Monsieur le président, mesdames, messieurs les sénateurs, j'ai l'honneur de soumettre aujourd'hui à votre examen le projet de loi relatif à la violation des embargos et autres mesures restrictives, qui avait été déposé sur le bureau de votre assemblée par mon prédécesseur, Mme Alliot-Marie.
Je tiens avant tout à saluer la qualité du travail de M. Jacques Peyrat, rapporteur de ce texte, de M. André Trillard, qui a rapporté le projet de loi en commission à la place de M. Jacques Peyrat, et de M. Serge Vinçon, président de la commission des affaires étrangères, de la défense et des forces armées.
En ce début de XXIe siècle, la menace a changé de forme. En conséquence, les démocraties doivent adapter leurs moyens de défense.
L'embargo interdisant temporairement ou non l'exportation ou la libre circulation de certaines marchandises constitue en quelque sorte une arme politique, une mesure de rétorsion pacifique. On sait, par exemple, le rôle qu'a joué dans la fin de l'apartheid l'embargo imposé à l'Afrique du Sud en 1977 concernant le commerce des armes, les nouveaux investissements ou la suppression des exportations de pétrole.
L'embargo a même vu son champ d'application s'étendre bien au-delà du seul domaine des matériels de guerre ; je pense notamment aux échanges économiques et commerciaux, ainsi qu'aux diamants : c'est en avril dernier que le Conseil de sécurité des Nations unies a levé l'embargo sur les exportations de diamants du Liberia, après une interdiction de six ans destinée à empêcher la vente des « diamants du sang ».
De plus, chaque pays membre de l'Organisation des Nations unies a l'obligation de respecter les embargos imposés par le Conseil de sécurité.

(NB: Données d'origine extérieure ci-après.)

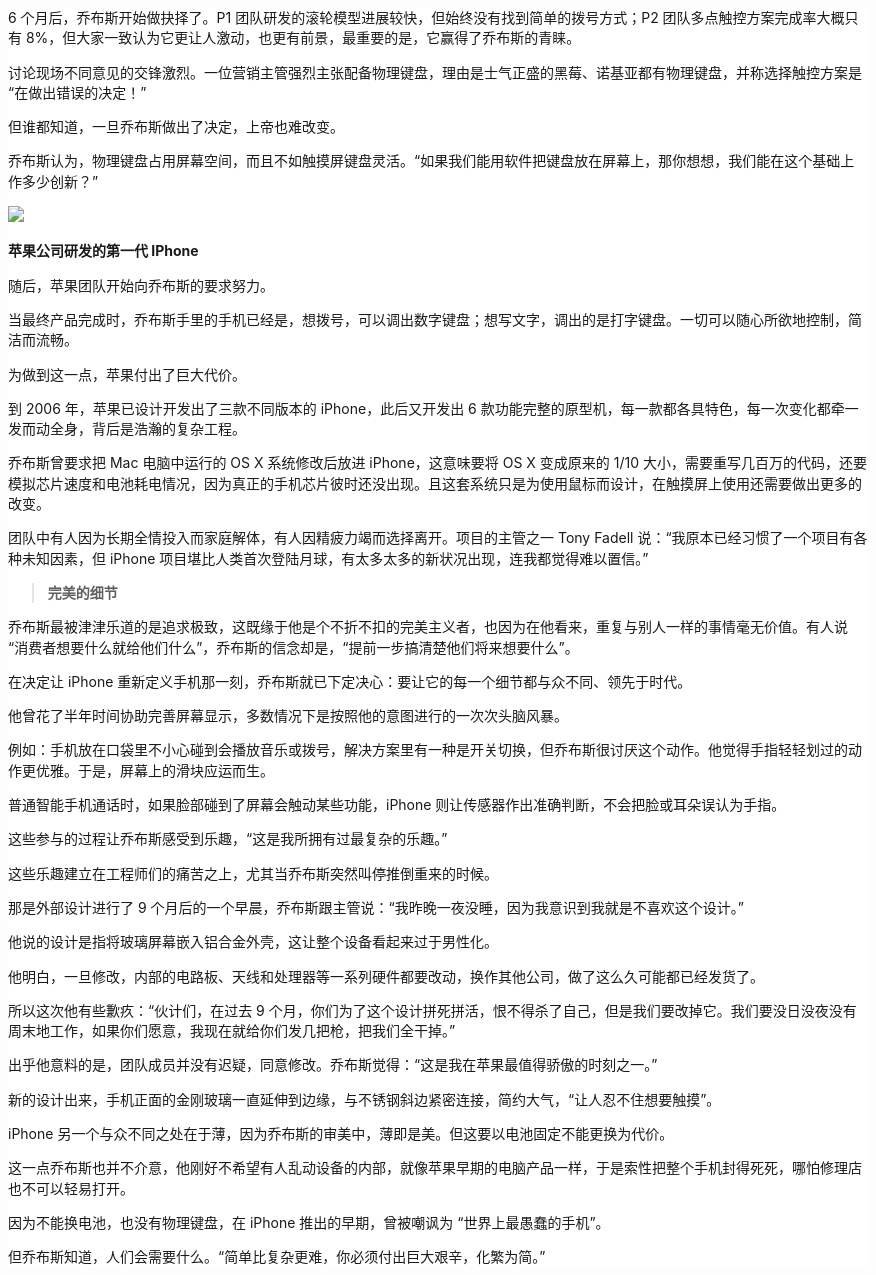 6 个月后，乔布斯开始做抉择了。P1 团队研发的滚轮模型进展较快，但始终没有找到简单的拨号方式；P2 团队多点触控方案完成率大概只有 8%，但大家一致认为它更让人激动，也更有前景，最重要的是，它赢得了乔布斯的青睐。

讨论现场不同意见的交锋激烈。一位营销主管强烈主张配备物理键盘，理由是士气正盛的黑莓、诺基亚都有物理键盘，并称选择触控方案是 “在做出错误的决定！”

但谁都知道，一旦乔布斯做出了决定，上帝也难改变。

乔布斯认为，物理键盘占用屏幕空间，而且不如触摸屏键盘灵活。“如果我们能用软件把键盘放在屏幕上，那你想想，我们能在这个基础上作多少创新？”

![](http://5b0988e595225.cdn.sohucs.com/images/20170915/4e4ac399a38249c781c75b4dec3ec282.png)

**苹果公司研发的第一代 IPhone**

随后，苹果团队开始向乔布斯的要求努力。

当最终产品完成时，乔布斯手里的手机已经是，想拨号，可以调出数字键盘；想写文字，调出的是打字键盘。一切可以随心所欲地控制，简洁而流畅。

为做到这一点，苹果付出了巨大代价。

到 2006 年，苹果已设计开发出了三款不同版本的 iPhone，此后又开发出 6 款功能完整的原型机，每一款都各具特色，每一次变化都牵一发而动全身，背后是浩瀚的复杂工程。

乔布斯曾要求把 Mac 电脑中运行的 OS X 系统修改后放进 iPhone，这意味要将 OS X 变成原来的 1/10 大小，需要重写几百万的代码，还要模拟芯片速度和电池耗电情况，因为真正的手机芯片彼时还没出现。且这套系统只是为使用鼠标而设计，在触摸屏上使用还需要做出更多的改变。

团队中有人因为长期全情投入而家庭解体，有人因精疲力竭而选择离开。项目的主管之一 Tony Fadell 说：“我原本已经习惯了一个项目有各种未知因素，但 iPhone 项目堪比人类首次登陆月球，有太多太多的新状况出现，连我都觉得难以置信。”

> **完美的细节**

乔布斯最被津津乐道的是追求极致，这既缘于他是个不折不扣的完美主义者，也因为在他看来，重复与别人一样的事情毫无价值。有人说 “消费者想要什么就给他们什么”，乔布斯的信念却是，“提前一步搞清楚他们将来想要什么”。

在决定让 iPhone 重新定义手机那一刻，乔布斯就已下定决心：要让它的每一个细节都与众不同、领先于时代。

他曾花了半年时间协助完善屏幕显示，多数情况下是按照他的意图进行的一次次头脑风暴。

例如：手机放在口袋里不小心碰到会播放音乐或拨号，解决方案里有一种是开关切换，但乔布斯很讨厌这个动作。他觉得手指轻轻划过的动作更优雅。于是，屏幕上的滑块应运而生。

普通智能手机通话时，如果脸部碰到了屏幕会触动某些功能，iPhone 则让传感器作出准确判断，不会把脸或耳朵误认为手指。

这些参与的过程让乔布斯感受到乐趣，“这是我所拥有过最复杂的乐趣。”

这些乐趣建立在工程师们的痛苦之上，尤其当乔布斯突然叫停推倒重来的时候。

那是外部设计进行了 9 个月后的一个早晨，乔布斯跟主管说：“我昨晚一夜没睡，因为我意识到我就是不喜欢这个设计。”

他说的设计是指将玻璃屏幕嵌入铝合金外壳，这让整个设备看起来过于男性化。

他明白，一旦修改，内部的电路板、天线和处理器等一系列硬件都要改动，换作其他公司，做了这么久可能都已经发货了。

所以这次他有些歉疚：“伙计们，在过去 9 个月，你们为了这个设计拼死拼活，恨不得杀了自己，但是我们要改掉它。我们要没日没夜没有周末地工作，如果你们愿意，我现在就给你们发几把枪，把我们全干掉。”

出乎他意料的是，团队成员并没有迟疑，同意修改。乔布斯觉得：“这是我在苹果最值得骄傲的时刻之一。”

新的设计出来，手机正面的金刚玻璃一直延伸到边缘，与不锈钢斜边紧密连接，简约大气，“让人忍不住想要触摸”。

iPhone 另一个与众不同之处在于薄，因为乔布斯的审美中，薄即是美。但这要以电池固定不能更换为代价。

这一点乔布斯也并不介意，他刚好不希望有人乱动设备的内部，就像苹果早期的电脑产品一样，于是索性把整个手机封得死死，哪怕修理店也不可以轻易打开。

因为不能换电池，也没有物理键盘，在 iPhone 推出的早期，曾被嘲讽为 “世界上最愚蠢的手机”。

但乔布斯知道，人们会需要什么。“简单比复杂更难，你必须付出巨大艰辛，化繁为简。”
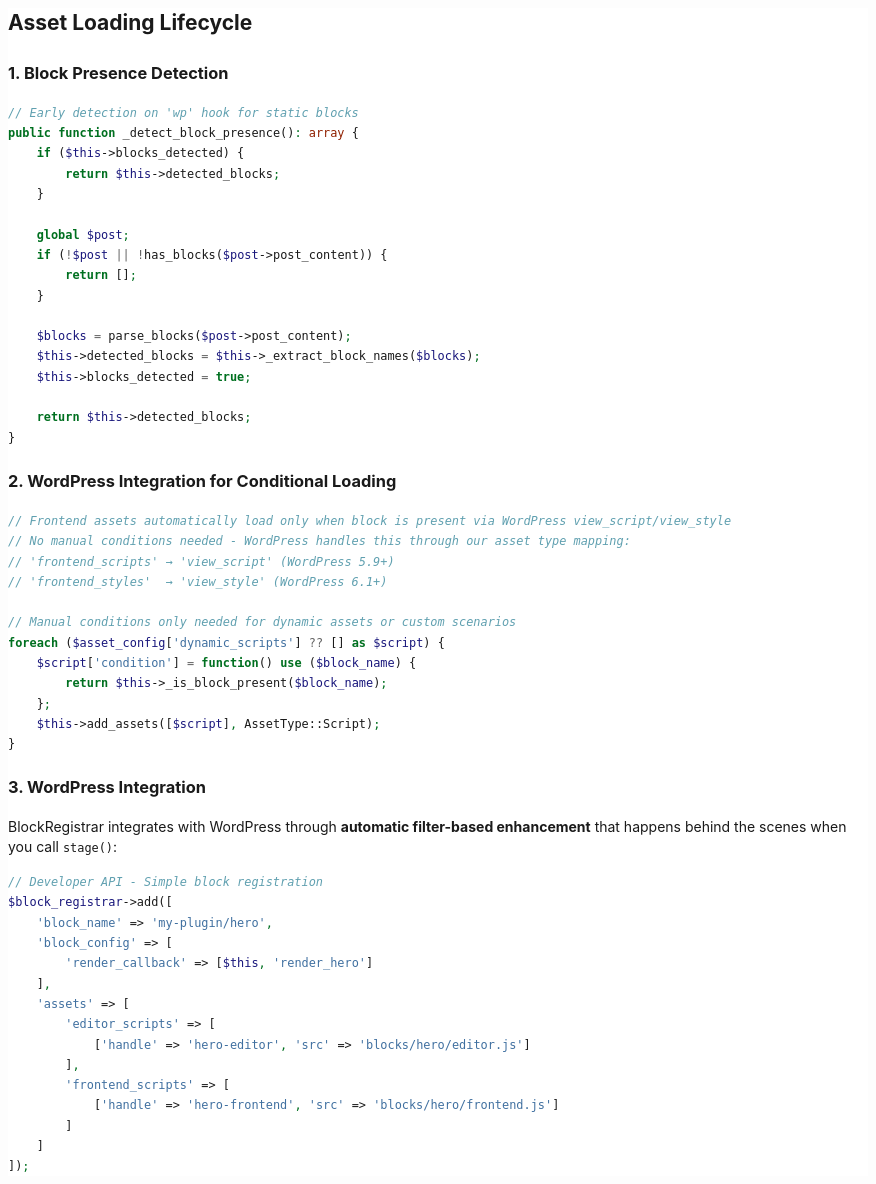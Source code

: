 ## Asset Loading Lifecycle

### **1. Block Presence Detection**

```php
// Early detection on 'wp' hook for static blocks
public function _detect_block_presence(): array {
    if ($this->blocks_detected) {
        return $this->detected_blocks;
    }

    global $post;
    if (!$post || !has_blocks($post->post_content)) {
        return [];
    }

    $blocks = parse_blocks($post->post_content);
    $this->detected_blocks = $this->_extract_block_names($blocks);
    $this->blocks_detected = true;

    return $this->detected_blocks;
}
```

### **2. WordPress Integration for Conditional Loading**

```php
// Frontend assets automatically load only when block is present via WordPress view_script/view_style
// No manual conditions needed - WordPress handles this through our asset type mapping:
// 'frontend_scripts' → 'view_script' (WordPress 5.9+)
// 'frontend_styles'  → 'view_style' (WordPress 6.1+)

// Manual conditions only needed for dynamic assets or custom scenarios
foreach ($asset_config['dynamic_scripts'] ?? [] as $script) {
    $script['condition'] = function() use ($block_name) {
        return $this->_is_block_present($block_name);
    };
    $this->add_assets([$script], AssetType::Script);
}
```

### **3. WordPress Integration**

BlockRegistrar integrates with WordPress through **automatic filter-based enhancement** that happens behind the scenes when you call `stage()`:

```php
// Developer API - Simple block registration
$block_registrar->add([
    'block_name' => 'my-plugin/hero',
    'block_config' => [
        'render_callback' => [$this, 'render_hero']
    ],
    'assets' => [
        'editor_scripts' => [
            ['handle' => 'hero-editor', 'src' => 'blocks/hero/editor.js']
        ],
        'frontend_scripts' => [
            ['handle' => 'hero-frontend', 'src' => 'blocks/hero/frontend.js']
        ]
    ]
]);

```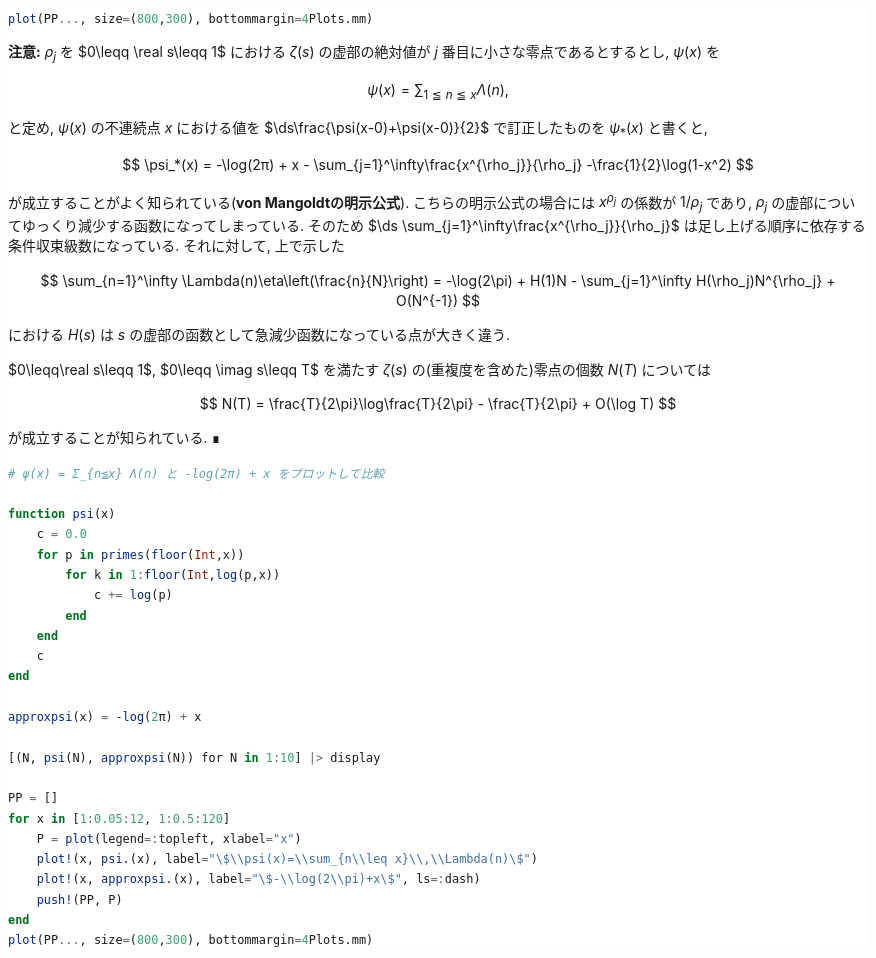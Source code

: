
 ```julia
plot(PP..., size=(800,300), bottommargin=4Plots.mm)
```

**注意:** $\rho_j$ を $0\leqq \real s\leqq 1$ における $\zeta(s)$ の虚部の絶対値が $j$ 番目に小さな零点であるとするとし, $\psi(x)$ を

$$
\psi(x) = \sum_{1\leqq n\leqq x} \Lambda(n), 
$$

と定め, $\psi(x)$ の不連続点 $x$ における値を $\ds\frac{\psi(x-0)+\psi(x-0)}{2}$ で訂正したものを $\psi_*(x)$ と書くと,

$$
\psi_*(x) = -\log(2π) + x - \sum_{j=1}^\infty\frac{x^{\rho_j}}{\rho_j} -\frac{1}{2}\log(1-x^2)
$$

が成立することがよく知られている(**von Mangoldtの明示公式**). こちらの明示公式の場合には $x^{\rho_j}$ の係数が $1/\rho_j$ であり, $\rho_j$ の虚部についてゆっくり減少する函数になってしまっている. そのため $\ds \sum_{j=1}^\infty\frac{x^{\rho_j}}{\rho_j}$ は足し上げる順序に依存する条件収束級数になっている.  それに対して, 上で示した

$$
\sum_{n=1}^\infty \Lambda(n)\eta\left(\frac{n}{N}\right) =
-\log(2\pi) + H(1)N - \sum_{j=1}^\infty H(\rho_j)N^{\rho_j} + O(N^{-1})
$$

における $H(s)$ は $s$ の虚部の函数として急減少函数になっている点が大きく違う. 

$0\leqq\real s\leqq 1$, $0\leqq \imag s\leqq T$ を満たす $\zeta(s)$ の(重複度を含めた)零点の個数 $N(T)$ については

$$
N(T) = \frac{T}{2\pi}\log\frac{T}{2\pi} - \frac{T}{2\pi} + O(\log T)
$$

が成立することが知られている. $\QED$

```julia
# ψ(x) = Σ_{n≦x} Λ(n) と -log(2π) + x をプロットして比較

function psi(x)
    c = 0.0
    for p in primes(floor(Int,x))
        for k in 1:floor(Int,log(p,x))
            c += log(p)
        end
    end
    c
end

approxpsi(x) = -log(2π) + x

[(N, psi(N), approxpsi(N)) for N in 1:10] |> display

PP = []
for x in [1:0.05:12, 1:0.5:120]
    P = plot(legend=:topleft, xlabel="x")
    plot!(x, psi.(x), label="\$\\psi(x)=\\sum_{n\\leq x}\\,\\Lambda(n)\$")
    plot!(x, approxpsi.(x), label="\$-\\log(2\\pi)+x\$", ls=:dash)
    push!(PP, P)
end
plot(PP..., size=(800,300), bottommargin=4Plots.mm)
```
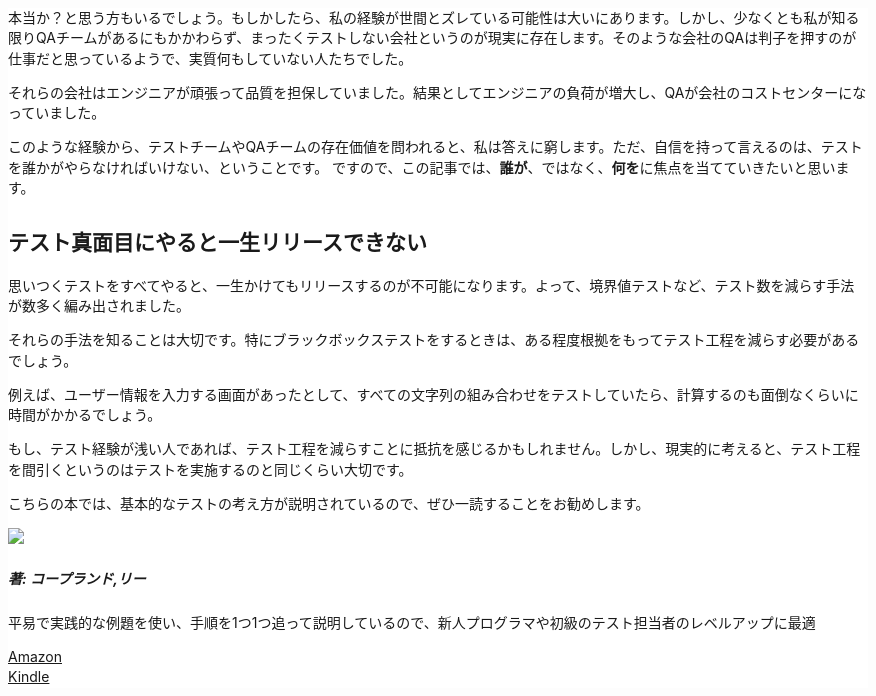 <p class="mt-8 mb-8">
本当か？と思う方もいるでしょう。もしかしたら、私の経験が世間とズレている可能性は大いにあります。しかし、少なくとも私が知る限りQAチームがあるにもかかわらず、まったくテストしない会社というのが現実に存在します。そのような会社のQAは判子を押すのが仕事だと思っているようで、実質何もしていない人たちでした。
</p>

<p class="mt-8 mb-8">
それらの会社はエンジニアが頑張って品質を担保していました。結果としてエンジニアの負荷が増大し、QAが会社のコストセンターになっていました。
</p>

<p class="mt-8 mb-8">
このような経験から、テストチームやQAチームの存在価値を問われると、私は答えに窮します。ただ、自信を持って言えるのは、テストを誰かがやらなければいけない、ということです。
ですので、この記事では、<strong>誰が</strong>、ではなく、<strong>何を</strong>に焦点を当てていきたいと思います。
</p>

<h2 id="can-not-release">テスト真面目にやると一生リリースできない</h2>

<p class="mt-8 mb-8">
思いつくテストをすべてやると、一生かけてもリリースするのが不可能になります。よって、境界値テストなど、テスト数を減らす手法が数多く編み出されました。
</p>

<p class="mt-8 mb-8">
それらの手法を知ることは大切です。特にブラックボックステストをするときは、ある程度根拠をもってテスト工程を減らす必要があるでしょう。
</p>


<p class="mt-8 mb-8">
例えば、ユーザー情報を入力する画面があったとして、すべての文字列の組み合わせをテストしていたら、計算するのも面倒なくらいに時間がかかるでしょう。
</p>

<p class="mt-8 mb-8">
もし、テスト経験が浅い人であれば、テスト工程を減らすことに抵抗を感じるかもしれません。しかし、現実的に考えると、テスト工程を間引くというのはテストを実施するのと同じくらい大切です。
</p>

<p class="mt-8 mb-8">
こちらの本では、基本的なテストの考え方が説明されているので、ぜひ一読することをお勧めします。
</p>

<div class="amazon">
  <div>
    <div class="left">
      <a target="_blank"  href="https://www.amazon.co.jp/gp/product/4822282511/ref=as_li_tl?ie=UTF8&camp=247&creative=1211&creativeASIN=4822282511&linkCode=as2&tag=boccochan-22&linkId=0f64562e26aeea22e823ef80e66dcb6e"><img border="0" src="//ws-fe.amazon-adsystem.com/widgets/q?_encoding=UTF8&MarketPlace=JP&ASIN=4822282511&ServiceVersion=20070822&ID=AsinImage&WS=1&Format=_SL250_&tag=boccochan-22" ></a>
    </div>
    <div class="left summary">
      <h5>
        著: コープランド,リー
      </h5>
      <p>
        平易で実践的な例題を使い、手順を1つ1つ追って説明しているので、新人プログラマや初級のテスト担当者のレベルアップに最適
      </p>
    </div>
  </div>

  <div class="af-list">
    <div class="left hardcover btn">
      <a target="_blank" href="https://www.amazon.co.jp/gp/product/4822282511/ref=as_li_tl?ie=UTF8&camp=247&creative=1211&creativeASIN=4822282511&linkCode=as2&tag=boccochan-22&linkId=29865a93840df404e5a3de9320cafff4">
        Amazon
      </a>
    </div>
    <div class="left kindle btn">
      <a target="_blank" href="https://www.amazon.co.jp/gp/product/B00HE8082Q/ref=as_li_tl?ie=UTF8&camp=247&creative=1211&creativeASIN=B00HE8082Q&linkCode=as2&tag=boccochan-22&linkId=0884eac331850a032b2b529a061d9354">Kindle</a>
    </div>
  </div>
</div>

C'est pourquoi le Conseil de sécurité des Nations Unies, dans sa résolution 1196 adoptée le 16 septembre 1998, a encouragé chaque État membre à adopter des mesures législatives érigeant en infraction pénale la violation de tout embargo imposé par le Conseil.
Ce projet de loi porte à la fois sur les embargos et sur toute mesure restrictive à des activités de nature commerciale, économique ou financière, mais aussi à des actions de formation, de conseil ou d'assistance technique avec un État, une entité, des personnes physiques ou morales.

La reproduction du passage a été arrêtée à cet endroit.